第3 外因性内分泌攪(かく)乱化学物質対策

 

<コラム>環境ホルモンってなに?

 

 外因性内分泌攪(かく)乱化学物質(いわゆる環境ホルモン)は、人や野生生物の内分泌作用を撹乱し、生物機能阻害、悪性腫瘍等を引き起こす可能性があると指摘されているが、その内分泌攪(かく)乱化学作用は、科学的に未解明な点が多く、このため国は平成10年度から全国一斉調査を実施し内分泌攪(かく)乱化学作用を有すると疑われる化学物質の存在状況を把握するとともに、これらの物質について有害性評価を行い、我々のおかれている環境がもたらすさまざまな経路を通じたリスクを総合的に評価し、それに基づいて有効な対策を策定しようとしている。
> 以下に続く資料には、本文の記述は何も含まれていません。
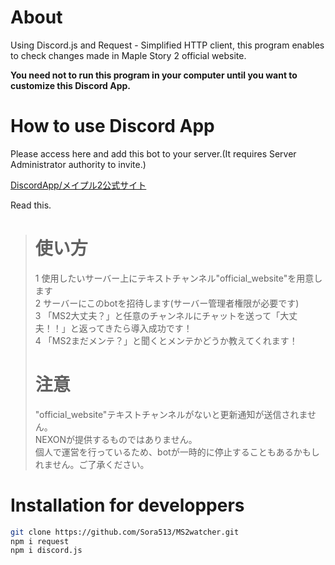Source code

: # About
Using Discord.js and Request - Simplified HTTP client, this program enables to check changes made in Maple Story 2 official website.

**You need not to run this program in your computer until you want to customize this Discord App.**

# How to use Discord App
Please access here and add this bot to your server.(It requires Server Administrator authority to invite.)

[DiscordApp/メイプル2公式サイト](https://discordapp.com/api/oauth2/authorize?client_id=651366512141008907&permissions=19456&scope=bot)

Read this.

> # 使い方
> 1  使用したいサーバー上にテキストチャンネル"official_website"を用意します<br>
> 2  サーバーにこのbotを招待します(サーバー管理者権限が必要です)<br>
> 3  「MS2大丈夫？」と任意のチャンネルにチャットを送って「大丈夫！！」と返ってきたら導入成功です！<br>
> 4  「MS2まだメンテ？」と聞くとメンテかどうか教えてくれます！<br>
> # 注意<br>
> "official_website"テキストチャンネルがないと更新通知が送信されません。<br>
> NEXONが提供するものではありません。<br>
> 個人で運営を行っているため、botが一時的に停止することもあるかもしれません。ご了承ください。<br>

# Installation for developpers

```bash
git clone https://github.com/Sora513/MS2watcher.git
npm i request
npm i discord.js
```

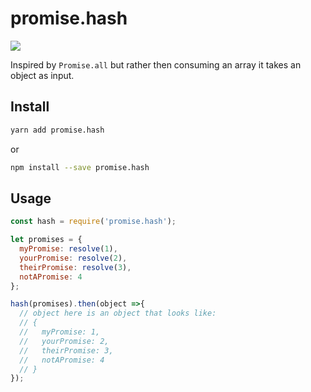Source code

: # promise.hash
![](https://github.com/actions/stefanpenner/promise.hash/workflows/.github/workflows/ci.yml/badge.svg)

Inspired by `Promise.all` but rather then consuming an array it takes an object as input.

## Install

```sh
yarn add promise.hash
```

or

```sh
npm install --save promise.hash
```

## Usage

```js
const hash = require('promise.hash');

let promises = {
  myPromise: resolve(1),
  yourPromise: resolve(2),
  theirPromise: resolve(3),
  notAPromise: 4
};

hash(promises).then(object =>{
  // object here is an object that looks like:
  // {
  //   myPromise: 1,
  //   yourPromise: 2,
  //   theirPromise: 3,
  //   notAPromise: 4
  // }
});
```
 県では、平成10年度から全庁的な協議・調整の機関として「外因性内分泌攪(かく)乱化学物質対策連絡調整会議」及び技術的、専門的な助言・解析を得・今後の環境ホルモンに係る環境保全対策に関する検討を行う機関として、「外因性内分泌攪(かく)乱化学物質対策検討委員会」を発足させるとともに、県下全域にわたって詳細な環境調査を実施し、実態把握に努めるとともに、今後の対策を検討している。

 

1 大気(資料編第9-1表

 

 平成14年度は、9地点において、PCB、ペンタクロロフェノール、スチレンモノマーの3物質について調査を実施し、全地点において3物質が検出された。環境省調査結果と比べると、PCBについてはやや高い地点も見られたが、スチレンモノマーについては範囲内である。

 

第3-1-36表 環境ホルモン調査結果(大気)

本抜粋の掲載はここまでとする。